Electronic, optical and photocatalytic properties of three-layer perovskite Dion–Jacobson phase CsBa2M3O10 (M = Ta, Nb): a DFT study
Abstract
Structure, electronic and optical properties have been studied to consider the photocatalytic activity of the three-layer perovskite Dion–Jacobson phase CsBa2M3O10 (M = Ta, Nb) using the density functional theory (DFT) method with the plane-wave pseudo-potential in the frame of the GGA proposed by Perdew, Burke, and Ernzerhof (PBE). CsBa2Ta3O10 and CsBa2Nb3O10 are indirect band gap semiconductors with different types of M–O bonds, from pure covalent to pure ionic. According to the symmetry breaking of MO6 octahedra from the Oh point group to centrosymmetric (D4h) and non-centrosymmetric (C4v) point groups, the generation of local internal fields, the promotion of electron–hole pairs separation in the very initial process of photo-oxidation and the improvement in photocatalytic activity are suggested.

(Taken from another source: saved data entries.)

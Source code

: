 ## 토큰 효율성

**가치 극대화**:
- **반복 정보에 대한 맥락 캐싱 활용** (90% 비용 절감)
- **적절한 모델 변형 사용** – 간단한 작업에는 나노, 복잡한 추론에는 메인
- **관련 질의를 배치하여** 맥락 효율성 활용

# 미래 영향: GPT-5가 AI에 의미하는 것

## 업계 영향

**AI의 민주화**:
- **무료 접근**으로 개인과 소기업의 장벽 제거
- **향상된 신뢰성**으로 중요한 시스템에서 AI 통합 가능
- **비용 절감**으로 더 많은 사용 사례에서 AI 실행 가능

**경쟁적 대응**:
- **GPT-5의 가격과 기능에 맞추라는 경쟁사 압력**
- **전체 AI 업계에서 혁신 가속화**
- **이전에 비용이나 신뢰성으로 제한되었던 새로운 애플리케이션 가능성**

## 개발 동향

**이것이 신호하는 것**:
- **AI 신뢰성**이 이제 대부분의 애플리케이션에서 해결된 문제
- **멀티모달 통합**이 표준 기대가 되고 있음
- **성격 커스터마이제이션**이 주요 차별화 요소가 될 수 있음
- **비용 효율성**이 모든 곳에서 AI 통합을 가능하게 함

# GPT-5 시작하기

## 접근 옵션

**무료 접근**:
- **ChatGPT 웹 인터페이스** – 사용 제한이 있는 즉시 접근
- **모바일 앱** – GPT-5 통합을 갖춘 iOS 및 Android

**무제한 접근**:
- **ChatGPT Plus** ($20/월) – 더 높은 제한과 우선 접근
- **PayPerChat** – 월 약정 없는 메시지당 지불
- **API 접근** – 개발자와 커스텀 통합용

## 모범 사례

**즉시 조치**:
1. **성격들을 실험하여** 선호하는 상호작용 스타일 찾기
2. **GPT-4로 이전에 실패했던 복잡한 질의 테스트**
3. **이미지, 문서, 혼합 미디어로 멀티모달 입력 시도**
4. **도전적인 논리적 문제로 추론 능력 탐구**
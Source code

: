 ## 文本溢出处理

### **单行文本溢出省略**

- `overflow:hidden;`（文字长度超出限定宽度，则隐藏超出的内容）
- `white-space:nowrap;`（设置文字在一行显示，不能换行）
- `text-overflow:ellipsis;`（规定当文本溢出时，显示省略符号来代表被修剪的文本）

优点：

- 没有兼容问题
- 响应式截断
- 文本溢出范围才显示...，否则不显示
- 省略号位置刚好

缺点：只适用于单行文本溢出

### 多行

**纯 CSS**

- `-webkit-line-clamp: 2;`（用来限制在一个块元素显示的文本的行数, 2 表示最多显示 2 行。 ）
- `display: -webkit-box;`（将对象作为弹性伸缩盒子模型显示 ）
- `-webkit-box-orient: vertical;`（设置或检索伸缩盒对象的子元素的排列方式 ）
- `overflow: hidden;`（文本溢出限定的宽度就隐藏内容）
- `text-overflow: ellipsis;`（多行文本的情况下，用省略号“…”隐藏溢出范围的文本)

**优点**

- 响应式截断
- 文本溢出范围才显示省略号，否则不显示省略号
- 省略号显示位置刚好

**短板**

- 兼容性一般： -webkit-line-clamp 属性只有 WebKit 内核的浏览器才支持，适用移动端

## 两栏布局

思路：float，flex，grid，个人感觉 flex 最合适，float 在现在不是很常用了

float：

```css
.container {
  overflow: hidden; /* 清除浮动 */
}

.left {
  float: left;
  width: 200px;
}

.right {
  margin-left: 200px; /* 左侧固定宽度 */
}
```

Site and angular projected densities of state for CsBa2M3O10 show that the valence and conduction bands are made mainly of O and M orbitals, therefore the presence of a dipole moment at the MO6 octahedra will play an important role in separating electrons and holes. According to the optical properties simulation, the origin of interband transitions for CsBa2Ta3O10 and CsBa2Nb3O10 are from O-p and M-d orbitals. CsBa2Ta3O10 and CsBa2Nb3O10 are UV-light-responsive photocatalysts with plasmon energies of 13.16 and 12.07 eV, respectively, which can possibly oxidize/decompose organic pollutants and generate hydrogen from water splitting.